New Therapy Fights Depression As Well As Drugs

New Therapy Fights Depression As Well As Drugs

Mindfulness-based cognitive therapy (MBCT) could have significant positive effects for depression sufferers according to a report published Tuesday. Such therapy offers a "new choice for millions of people" with recurrent depression, a Lancet report suggests.

Scientists tested the therapy against anti-depressant pills for people at risk of relapse and found it worked just as well. The finding is significant given the side effects associated with the use of drugs.

The therapy trains people to focus their minds and appreciate that negative thoughts may come and go.

Doctors in Europe are already being encouraged to offer it.

Patients who have had recurrent clinical depression are often prescribed long-term anti-depressant drugs to help prevent further episodes. The right type of therapy could lessen or eliminate the need for these drugs although experts stressed that drug therapy is still essential for many.

In the lancet study, UK scientists enrolled 212 people who were at risk of further depression. The subjects were then put on a course of mindfulness-based cognitive therapy while carefully reducing their medication.

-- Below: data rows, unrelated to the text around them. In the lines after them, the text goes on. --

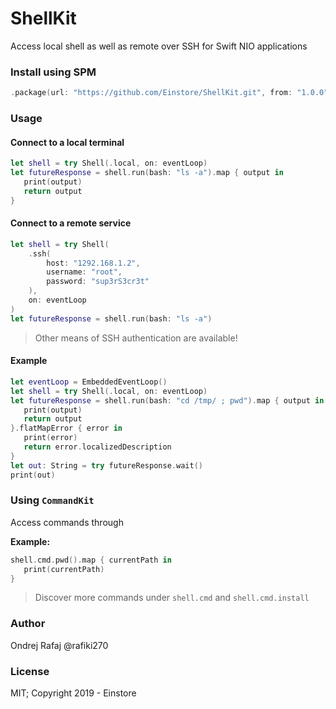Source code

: # ShellKit

Access local shell as well as remote over SSH for Swift NIO applications

### Install using SPM

```swift
.package(url: "https://github.com/Einstore/ShellKit.git", from: "1.0.0")
```

### Usage

#### Connect to a local terminal

```swift
let shell = try Shell(.local, on: eventLoop)
let futureResponse = shell.run(bash: "ls -a").map { output in
   print(output)
   return output
}
```

#### Connect to a remote service

```swift
let shell = try Shell(
    .ssh(
        host: "1292.168.1.2",
        username: "root",
        password: "sup3rS3cr3t"
    ),
    on: eventLoop
)
let futureResponse = shell.run(bash: "ls -a")
```

> Other means of SSH authentication are available!

#### Example

```swift
let eventLoop = EmbeddedEventLoop()
let shell = try Shell(.local, on: eventLoop)
let futureResponse = shell.run(bash: "cd /tmp/ ; pwd").map { output in
   print(output)
   return output
}.flatMapError { error in
   print(error)
   return error.localizedDescription
}
let out: String = try futureResponse.wait()
print(out)
```

### Using `CommandKit`

Access commands through

**Example:**
```swift
shell.cmd.pwd().map { currentPath in
   print(currentPath)
}
```

> Discover more commands under `shell.cmd` and `shell.cmd.install`

### Author

Ondrej Rafaj @rafiki270

### License

MIT; Copyright 2019 - Einstore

The therapy entailed patients taking part in group sessions where they learned guided meditation and mindfulness techniques.

The therapy helped people focus on the present, recognise any early warning signs of depression and respond to them in ways that did not trigger further re-occurrences.

Researchers compared their results to 212 people who continued to take a full course of medication over two years. They found a similar proportion of people had relapsed in both groups while many in the MBCT group had been tapered off their medication.

The researchers said these findings suggest MBCT could provide a much-needed alternative for people who cannot or do not want to take long-term drugs.

The report concluded that "may be a new choice for millions of people with recurrent depression on repeat prescriptions."

Here in America, where drug costs are rising significantly, the therapy based approach may mean reduced care costs vs long term use of expensive prescription medication.